I/S: A Journal Of Law And Policy For The Information Society


The large majority of consumers believe that the term “privacy policy” describes a baseline level of information practices that protect their privacy. In short, “privacy,” like “free” before it, has taken on a normative meaning in the marketplace. When consumers see the term “privacy policy,” they believe that their personal information will be protected in specific ways; in particular, they assume that a website that advertises a privacy policy will not share their personal information. Of course, this is not the case. Privacy policies today come in all different flavors. Some companies make affirmative commitments not to share the personal information of their consumers. In other cases, however, privacy policies simply inform consumers that unless they “opt out” of sharing certain information, the company will communicate their personal information to other commercial entities.1

Given that consumers today associate the term “privacy policy” with specific practices that afford a normative level of privacy protection, the use of the term by a website that does not adhere to these baseline practices can mislead consumers to expect privacy that, in reality, does not exist. This is not to suggest that companies intend to mislead consumers, but rather that consumers today associate certain practices with “privacy policy” just as they associate certain terms and conditions with the word “free.”
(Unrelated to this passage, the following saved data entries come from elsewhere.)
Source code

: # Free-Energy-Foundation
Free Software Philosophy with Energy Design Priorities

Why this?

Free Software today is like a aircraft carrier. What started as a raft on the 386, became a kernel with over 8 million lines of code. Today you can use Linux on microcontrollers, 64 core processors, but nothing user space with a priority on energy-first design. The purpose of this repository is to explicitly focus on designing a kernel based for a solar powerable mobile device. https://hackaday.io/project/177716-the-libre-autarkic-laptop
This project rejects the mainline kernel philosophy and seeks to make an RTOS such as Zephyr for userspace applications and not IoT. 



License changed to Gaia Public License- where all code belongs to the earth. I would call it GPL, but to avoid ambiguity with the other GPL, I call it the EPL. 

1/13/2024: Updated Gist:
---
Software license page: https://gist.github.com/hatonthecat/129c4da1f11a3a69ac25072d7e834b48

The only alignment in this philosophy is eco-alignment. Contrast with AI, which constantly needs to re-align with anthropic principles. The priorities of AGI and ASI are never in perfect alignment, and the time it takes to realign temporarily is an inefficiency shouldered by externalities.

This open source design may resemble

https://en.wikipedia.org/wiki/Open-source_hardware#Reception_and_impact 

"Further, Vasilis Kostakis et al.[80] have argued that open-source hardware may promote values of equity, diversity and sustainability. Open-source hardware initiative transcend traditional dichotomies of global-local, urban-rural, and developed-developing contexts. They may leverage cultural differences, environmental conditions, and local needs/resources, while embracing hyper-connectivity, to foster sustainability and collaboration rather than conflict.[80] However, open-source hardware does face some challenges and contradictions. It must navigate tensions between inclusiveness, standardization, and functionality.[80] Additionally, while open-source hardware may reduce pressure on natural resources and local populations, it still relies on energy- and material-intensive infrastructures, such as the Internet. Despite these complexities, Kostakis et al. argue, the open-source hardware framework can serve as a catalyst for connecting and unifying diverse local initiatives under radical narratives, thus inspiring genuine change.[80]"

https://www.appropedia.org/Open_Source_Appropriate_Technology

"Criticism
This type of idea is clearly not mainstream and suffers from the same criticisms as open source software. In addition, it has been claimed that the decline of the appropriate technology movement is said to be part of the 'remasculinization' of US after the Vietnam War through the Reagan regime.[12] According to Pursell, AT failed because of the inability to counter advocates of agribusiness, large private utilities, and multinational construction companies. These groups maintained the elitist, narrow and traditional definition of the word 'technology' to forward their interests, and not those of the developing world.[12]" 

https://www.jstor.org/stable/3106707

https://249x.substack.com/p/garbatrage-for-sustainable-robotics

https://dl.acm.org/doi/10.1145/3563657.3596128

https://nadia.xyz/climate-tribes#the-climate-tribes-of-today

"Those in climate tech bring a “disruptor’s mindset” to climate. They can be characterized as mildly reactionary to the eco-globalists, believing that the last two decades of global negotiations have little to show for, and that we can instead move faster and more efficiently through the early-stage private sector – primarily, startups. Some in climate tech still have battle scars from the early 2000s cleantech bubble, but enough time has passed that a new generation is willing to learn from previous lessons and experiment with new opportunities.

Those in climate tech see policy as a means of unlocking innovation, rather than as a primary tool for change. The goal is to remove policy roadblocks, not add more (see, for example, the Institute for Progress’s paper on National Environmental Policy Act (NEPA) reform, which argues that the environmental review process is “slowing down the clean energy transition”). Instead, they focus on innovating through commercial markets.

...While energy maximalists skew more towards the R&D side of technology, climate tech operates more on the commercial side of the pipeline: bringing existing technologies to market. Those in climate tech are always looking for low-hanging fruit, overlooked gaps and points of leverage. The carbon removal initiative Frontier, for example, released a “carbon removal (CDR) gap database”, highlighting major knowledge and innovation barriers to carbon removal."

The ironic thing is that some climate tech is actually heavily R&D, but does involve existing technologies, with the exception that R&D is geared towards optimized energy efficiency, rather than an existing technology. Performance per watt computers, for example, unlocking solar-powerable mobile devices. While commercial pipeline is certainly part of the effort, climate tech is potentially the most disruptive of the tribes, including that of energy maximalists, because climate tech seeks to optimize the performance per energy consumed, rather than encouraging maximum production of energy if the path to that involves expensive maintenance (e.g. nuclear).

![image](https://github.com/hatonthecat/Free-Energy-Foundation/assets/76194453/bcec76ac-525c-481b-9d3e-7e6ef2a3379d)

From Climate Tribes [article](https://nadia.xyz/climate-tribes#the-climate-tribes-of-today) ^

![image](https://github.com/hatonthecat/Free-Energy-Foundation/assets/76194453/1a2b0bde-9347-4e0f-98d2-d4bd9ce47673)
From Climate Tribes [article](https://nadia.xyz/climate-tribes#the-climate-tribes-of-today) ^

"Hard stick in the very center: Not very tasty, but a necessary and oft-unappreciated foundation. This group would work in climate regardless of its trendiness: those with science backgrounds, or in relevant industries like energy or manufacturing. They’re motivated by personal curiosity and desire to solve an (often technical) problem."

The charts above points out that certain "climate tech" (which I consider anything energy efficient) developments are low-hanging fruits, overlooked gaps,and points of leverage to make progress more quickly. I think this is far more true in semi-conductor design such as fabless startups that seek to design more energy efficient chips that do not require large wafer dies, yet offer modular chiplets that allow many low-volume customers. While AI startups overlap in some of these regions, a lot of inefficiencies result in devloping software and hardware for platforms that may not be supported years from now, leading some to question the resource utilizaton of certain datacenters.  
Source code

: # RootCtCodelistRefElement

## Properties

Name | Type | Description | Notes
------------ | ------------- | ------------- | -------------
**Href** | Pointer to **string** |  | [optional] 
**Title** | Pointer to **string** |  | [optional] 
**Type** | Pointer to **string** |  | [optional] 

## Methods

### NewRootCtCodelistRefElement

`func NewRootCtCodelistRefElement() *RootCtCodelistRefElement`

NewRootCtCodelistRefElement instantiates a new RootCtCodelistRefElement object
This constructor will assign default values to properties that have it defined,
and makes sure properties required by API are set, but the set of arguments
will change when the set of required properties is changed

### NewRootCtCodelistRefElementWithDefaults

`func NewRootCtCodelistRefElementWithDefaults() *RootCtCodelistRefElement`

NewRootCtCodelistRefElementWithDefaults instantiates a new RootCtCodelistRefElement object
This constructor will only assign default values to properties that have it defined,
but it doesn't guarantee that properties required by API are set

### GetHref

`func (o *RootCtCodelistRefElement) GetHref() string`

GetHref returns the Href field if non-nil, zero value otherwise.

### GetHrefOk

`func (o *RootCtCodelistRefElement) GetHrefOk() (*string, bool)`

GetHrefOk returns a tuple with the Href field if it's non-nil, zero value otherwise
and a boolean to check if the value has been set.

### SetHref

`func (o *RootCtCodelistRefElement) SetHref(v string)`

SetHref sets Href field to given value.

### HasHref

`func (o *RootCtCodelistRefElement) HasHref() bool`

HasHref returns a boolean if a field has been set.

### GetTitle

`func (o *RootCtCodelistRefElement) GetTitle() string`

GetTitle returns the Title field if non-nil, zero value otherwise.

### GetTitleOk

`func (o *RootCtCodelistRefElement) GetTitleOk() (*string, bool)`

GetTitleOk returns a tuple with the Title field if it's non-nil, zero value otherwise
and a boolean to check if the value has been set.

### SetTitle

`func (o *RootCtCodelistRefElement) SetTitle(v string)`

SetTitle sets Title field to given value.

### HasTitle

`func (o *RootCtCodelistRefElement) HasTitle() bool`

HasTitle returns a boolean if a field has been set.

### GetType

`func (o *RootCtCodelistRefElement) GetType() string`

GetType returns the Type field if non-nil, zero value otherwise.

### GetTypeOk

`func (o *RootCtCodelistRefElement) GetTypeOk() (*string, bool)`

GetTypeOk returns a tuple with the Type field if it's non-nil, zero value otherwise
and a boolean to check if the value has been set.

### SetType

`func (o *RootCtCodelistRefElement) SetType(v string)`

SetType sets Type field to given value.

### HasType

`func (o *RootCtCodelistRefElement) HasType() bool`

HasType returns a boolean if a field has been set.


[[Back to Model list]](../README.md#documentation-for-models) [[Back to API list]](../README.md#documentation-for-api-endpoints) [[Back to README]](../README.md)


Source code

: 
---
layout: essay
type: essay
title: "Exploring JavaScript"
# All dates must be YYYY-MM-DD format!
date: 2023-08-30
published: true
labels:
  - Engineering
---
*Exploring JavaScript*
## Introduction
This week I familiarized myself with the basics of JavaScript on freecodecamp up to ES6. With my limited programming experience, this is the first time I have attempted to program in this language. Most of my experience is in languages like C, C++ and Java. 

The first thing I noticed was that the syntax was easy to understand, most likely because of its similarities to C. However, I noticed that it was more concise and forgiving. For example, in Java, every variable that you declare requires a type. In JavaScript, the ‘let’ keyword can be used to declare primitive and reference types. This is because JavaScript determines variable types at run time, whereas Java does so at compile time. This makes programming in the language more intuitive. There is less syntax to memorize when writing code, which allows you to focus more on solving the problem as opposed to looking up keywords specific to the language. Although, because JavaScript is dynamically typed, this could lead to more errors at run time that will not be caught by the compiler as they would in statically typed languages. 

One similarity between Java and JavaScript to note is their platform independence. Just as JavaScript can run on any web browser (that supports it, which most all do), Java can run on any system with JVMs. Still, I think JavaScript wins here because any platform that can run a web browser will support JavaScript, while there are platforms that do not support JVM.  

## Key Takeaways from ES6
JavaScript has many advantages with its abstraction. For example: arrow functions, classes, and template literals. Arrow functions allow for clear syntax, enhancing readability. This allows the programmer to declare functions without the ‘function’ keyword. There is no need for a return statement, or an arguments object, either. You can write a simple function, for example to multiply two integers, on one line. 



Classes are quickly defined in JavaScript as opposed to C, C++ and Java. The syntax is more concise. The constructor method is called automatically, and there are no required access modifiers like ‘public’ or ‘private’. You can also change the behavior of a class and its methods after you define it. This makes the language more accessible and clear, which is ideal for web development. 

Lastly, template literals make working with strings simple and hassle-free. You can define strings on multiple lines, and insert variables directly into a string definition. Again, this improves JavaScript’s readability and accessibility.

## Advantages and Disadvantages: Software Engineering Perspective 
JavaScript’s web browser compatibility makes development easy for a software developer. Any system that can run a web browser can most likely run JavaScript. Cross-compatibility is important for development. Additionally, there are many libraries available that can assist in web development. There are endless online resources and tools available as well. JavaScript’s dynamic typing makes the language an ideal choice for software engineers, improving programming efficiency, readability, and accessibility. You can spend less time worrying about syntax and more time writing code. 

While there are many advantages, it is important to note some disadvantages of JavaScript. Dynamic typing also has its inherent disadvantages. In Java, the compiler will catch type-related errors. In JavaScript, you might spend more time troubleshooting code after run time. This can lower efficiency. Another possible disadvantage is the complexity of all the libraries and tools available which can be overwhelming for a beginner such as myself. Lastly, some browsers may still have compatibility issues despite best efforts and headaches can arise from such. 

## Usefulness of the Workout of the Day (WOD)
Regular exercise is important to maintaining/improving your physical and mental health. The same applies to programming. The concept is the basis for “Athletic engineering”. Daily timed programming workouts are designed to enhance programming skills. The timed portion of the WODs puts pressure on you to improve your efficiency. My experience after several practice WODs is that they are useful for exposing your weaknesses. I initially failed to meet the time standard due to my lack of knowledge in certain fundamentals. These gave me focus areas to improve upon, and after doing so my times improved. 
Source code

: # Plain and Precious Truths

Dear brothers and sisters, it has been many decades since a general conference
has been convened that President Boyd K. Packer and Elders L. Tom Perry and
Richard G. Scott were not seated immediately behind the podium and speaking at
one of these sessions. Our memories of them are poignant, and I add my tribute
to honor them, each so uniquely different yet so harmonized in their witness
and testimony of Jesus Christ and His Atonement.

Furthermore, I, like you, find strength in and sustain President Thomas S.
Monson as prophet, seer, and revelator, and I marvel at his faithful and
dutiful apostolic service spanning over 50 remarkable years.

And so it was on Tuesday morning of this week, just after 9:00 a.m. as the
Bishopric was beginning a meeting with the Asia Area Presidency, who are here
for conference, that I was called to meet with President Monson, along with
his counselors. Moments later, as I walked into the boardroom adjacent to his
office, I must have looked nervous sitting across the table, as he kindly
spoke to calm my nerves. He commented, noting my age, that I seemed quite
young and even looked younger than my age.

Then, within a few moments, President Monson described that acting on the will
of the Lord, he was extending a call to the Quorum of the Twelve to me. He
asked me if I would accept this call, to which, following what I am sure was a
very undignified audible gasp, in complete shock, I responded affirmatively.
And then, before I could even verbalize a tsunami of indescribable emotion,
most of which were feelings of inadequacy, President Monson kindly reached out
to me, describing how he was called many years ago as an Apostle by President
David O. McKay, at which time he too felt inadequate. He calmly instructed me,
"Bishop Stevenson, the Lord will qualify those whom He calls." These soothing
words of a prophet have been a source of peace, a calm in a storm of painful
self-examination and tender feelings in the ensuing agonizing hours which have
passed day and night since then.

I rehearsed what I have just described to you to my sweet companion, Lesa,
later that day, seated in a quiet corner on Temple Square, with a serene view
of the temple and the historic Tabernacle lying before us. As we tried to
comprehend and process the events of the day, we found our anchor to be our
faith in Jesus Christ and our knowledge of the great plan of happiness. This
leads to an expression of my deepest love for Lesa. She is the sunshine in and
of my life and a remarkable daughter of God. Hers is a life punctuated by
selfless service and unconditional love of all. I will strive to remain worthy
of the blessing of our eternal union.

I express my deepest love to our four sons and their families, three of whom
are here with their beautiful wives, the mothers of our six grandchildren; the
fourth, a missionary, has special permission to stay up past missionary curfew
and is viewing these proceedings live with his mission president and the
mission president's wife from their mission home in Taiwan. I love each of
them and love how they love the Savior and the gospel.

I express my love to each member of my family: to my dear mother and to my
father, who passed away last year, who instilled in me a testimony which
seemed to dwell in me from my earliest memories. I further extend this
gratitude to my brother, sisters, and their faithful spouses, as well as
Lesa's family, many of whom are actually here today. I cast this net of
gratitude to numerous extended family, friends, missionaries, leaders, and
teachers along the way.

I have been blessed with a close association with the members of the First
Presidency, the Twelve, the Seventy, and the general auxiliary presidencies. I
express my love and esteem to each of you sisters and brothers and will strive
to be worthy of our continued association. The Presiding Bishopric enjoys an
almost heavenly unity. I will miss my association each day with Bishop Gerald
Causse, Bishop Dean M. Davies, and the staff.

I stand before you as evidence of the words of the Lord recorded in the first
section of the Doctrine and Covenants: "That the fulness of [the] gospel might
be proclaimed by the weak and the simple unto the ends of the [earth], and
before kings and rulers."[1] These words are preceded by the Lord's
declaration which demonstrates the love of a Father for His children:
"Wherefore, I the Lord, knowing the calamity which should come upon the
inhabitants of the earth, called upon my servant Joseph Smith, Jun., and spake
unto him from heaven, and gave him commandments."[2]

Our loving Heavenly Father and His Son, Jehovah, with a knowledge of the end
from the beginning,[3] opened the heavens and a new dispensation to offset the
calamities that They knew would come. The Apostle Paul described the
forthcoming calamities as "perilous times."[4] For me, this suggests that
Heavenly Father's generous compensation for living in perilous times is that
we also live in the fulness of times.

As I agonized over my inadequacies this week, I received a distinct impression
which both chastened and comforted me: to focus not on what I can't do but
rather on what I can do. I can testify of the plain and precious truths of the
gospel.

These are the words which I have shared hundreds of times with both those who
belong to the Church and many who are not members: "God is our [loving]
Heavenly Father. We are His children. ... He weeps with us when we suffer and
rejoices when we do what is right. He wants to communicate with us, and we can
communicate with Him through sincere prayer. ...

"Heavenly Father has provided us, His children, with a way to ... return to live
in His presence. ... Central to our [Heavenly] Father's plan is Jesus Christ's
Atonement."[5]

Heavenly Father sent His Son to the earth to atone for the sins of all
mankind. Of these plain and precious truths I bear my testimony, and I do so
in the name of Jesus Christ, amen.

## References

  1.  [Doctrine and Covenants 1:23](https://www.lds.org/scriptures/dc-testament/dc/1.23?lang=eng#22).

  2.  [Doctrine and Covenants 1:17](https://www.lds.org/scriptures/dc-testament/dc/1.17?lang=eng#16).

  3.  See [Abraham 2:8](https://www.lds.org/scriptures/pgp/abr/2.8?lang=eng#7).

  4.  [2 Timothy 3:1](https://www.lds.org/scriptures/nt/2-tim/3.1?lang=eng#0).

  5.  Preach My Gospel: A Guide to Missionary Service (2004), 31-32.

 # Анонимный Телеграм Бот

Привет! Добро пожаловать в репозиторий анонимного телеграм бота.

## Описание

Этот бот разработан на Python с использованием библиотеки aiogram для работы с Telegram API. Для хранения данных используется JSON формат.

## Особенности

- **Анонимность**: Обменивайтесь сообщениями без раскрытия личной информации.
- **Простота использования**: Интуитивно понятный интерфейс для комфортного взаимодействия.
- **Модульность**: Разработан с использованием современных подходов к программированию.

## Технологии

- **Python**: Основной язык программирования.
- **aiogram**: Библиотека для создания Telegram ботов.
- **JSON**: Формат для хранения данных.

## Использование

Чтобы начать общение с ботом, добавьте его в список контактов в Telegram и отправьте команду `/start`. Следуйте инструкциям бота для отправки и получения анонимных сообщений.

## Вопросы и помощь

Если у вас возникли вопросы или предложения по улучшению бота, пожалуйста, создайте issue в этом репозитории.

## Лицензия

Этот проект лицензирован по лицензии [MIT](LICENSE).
Because the term “privacy policy” has taken on a specific meaning in the marketplace and connotes a particular level of protection to consumers, the Federal Trade Commission (“FTC”) should regulate the use of the term “privacy policy” to ensure that companies using the term deliver a set of protections that meet consumers’ expectations and that the term “privacy policy” does not mislead consumers during marketplace transactions.


1 Often consumers are not provided with a means to “opt out” of information sharing.


This article originally appeared as a paper presented under the same title at the Federal Trade Commission Tech-ade Workshop on November 8, 2006. The version published here contains additional information collected during a 2007 survey.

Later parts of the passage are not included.